Yule spoke slowly at first, in short, bare sentences, but quickly found himself stumbling into paragraphs and pages, until he was speaking in an endless, gasping stream. It didn’t feel particularly good or bad, but merely necessary, as if those pale eyes were twin stones sitting on his chest, forcing the words out of him.

He told the stranger about the closing of the door and his subsequent dedication to the scholarly study of doors. About Adelaide’s own explorations and their reunion on the shores of the City of Plumm. About their daughter, and their journey back to the mountaintop door, and the breaking of the world.

“And now I don’t know—I don’t know what to do, or where to go. I have to find another door home, I have to know if she survived—I’m sure she did, she was always so tough—but my baby girl, my January—”

“Stop blubbering, boy.” Yule hiccuped to a stop, his hands twisting in his lap, rubbing the words on his arm (scholar, husband, father) and wondering if any of them were still true. “I am, as I said before, a collector. As such I employ a handful of field agents to gallivant about the world collecting things—sculptures, vases, exotic birds, et cetera. Now it seems to me these—doors, you call them?—could lead one to objects of particular rarity. Bordering on the mythological, even.” The man leaned forward, radiating hunger. “Is that not so?”

Yule blinked at him, dimly. “I suppose—yes, it is so. In my researches I noted that things that are commonplace in one world may be perceived as miraculous in another, due to the transition in contextual cultural understa—”

“Precisely. Yes.” The man smiled, sat back, and removed a fat stub of cigar from his coat pocket. Then came the sulfur smell of a struck match and the bluish stink of tobacco. “Now, it seems to me we might strike a mutually profitable arrangement, my boy.” He shook the match out and flicked the remains to the floor. “You are in need of shelter, food, employment, and—unless I am much mistaken—funding and opportunity to search for a way back to your dear likely departed wife.”

“She isn’t—”

The man ignored him. “Consider it done.

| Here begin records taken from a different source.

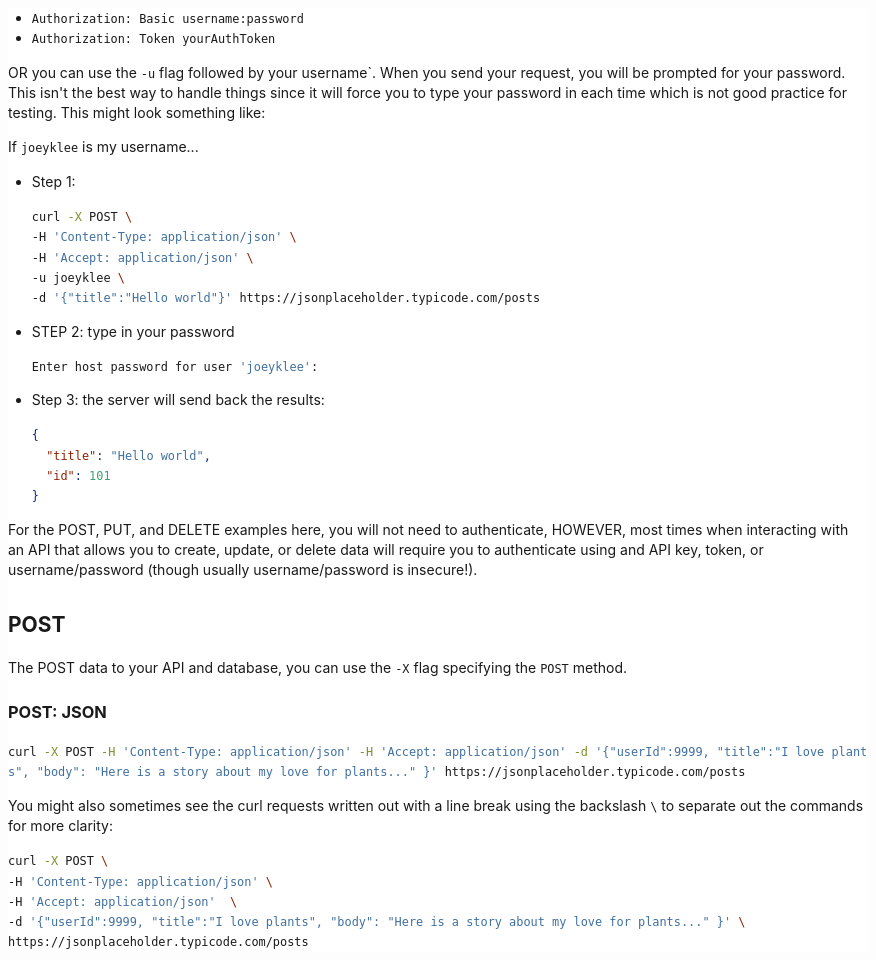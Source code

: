 - `Authorization: Basic username:password`
- `Authorization: Token yourAuthToken`

OR you can use the `-u` flag followed by your username`. When you send your request, you will be prompted for your
password. This isn't the best way to handle things since it will force you to type your password in each time which is
not good practice for testing. This might look something like:

If `joeyklee` is my username...

* Step 1:
  ```sh
  curl -X POST \
  -H 'Content-Type: application/json' \
  -H 'Accept: application/json' \
  -u joeyklee \
  -d '{"title":"Hello world"}' https://jsonplaceholder.typicode.com/posts
  ```
* STEP 2: type in your password
  ```sh
  Enter host password for user 'joeyklee':
  ```
* Step 3: the server will send back the results:
  ```json
  {
    "title": "Hello world",
    "id": 101
  }
  ```

For the POST, PUT, and DELETE examples here, you will not need to authenticate, HOWEVER, most times when interacting
with an API that allows you to create, update, or delete data will require you to authenticate using and API key, token,
or username/password (though usually username/password is insecure!).

## POST

The POST data to your API and database, you can use the `-X` flag specifying the `POST` method.

### POST: JSON

```sh
curl -X POST -H 'Content-Type: application/json' -H 'Accept: application/json' -d '{"userId":9999, "title":"I love plants", "body": "Here is a story about my love for plants..." }' https://jsonplaceholder.typicode.com/posts
```

You might also sometimes see the curl requests written out with a line break using the backslash `\` to separate out the
commands for more clarity:

```sh
curl -X POST \
-H 'Content-Type: application/json' \
-H 'Accept: application/json'  \
-d '{"userId":9999, "title":"I love plants", "body": "Here is a story about my love for plants..." }' \
https://jsonplaceholder.typicode.com/posts
```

All of it. Room and board, and an unlimited stipend for research and travel. You can look for your door as long as you like anywhere you like, but in exchange—” He smiled, teeth shining ivory through the cigar smoke. “You’ll help me create a collection that makes the Smithsonian look like a pauper’s attic. Find the rare, the strange, the impossible, the otherworldly—the powerful, even. And bring it back to me.”

Yule’s eyes focused on the man more clearly than they previously had, his pulse rocketing with a sudden surge of hope. He swore, softly, in his own language. “And perhaps—a wet nurse, to travel with me? Just for a little while, for my little girl—”

The man whuffled through his substantial mustache. “Well, as to that… This world isn’t a particularly safe place for young girls, you’ll soon find out. I rather thought she could stay with me. My house is quite large and”—he coughed, looking away from Yule for the first time and fixing his gaze instead on the far wall—“I have no children of my own. It would be no trouble.”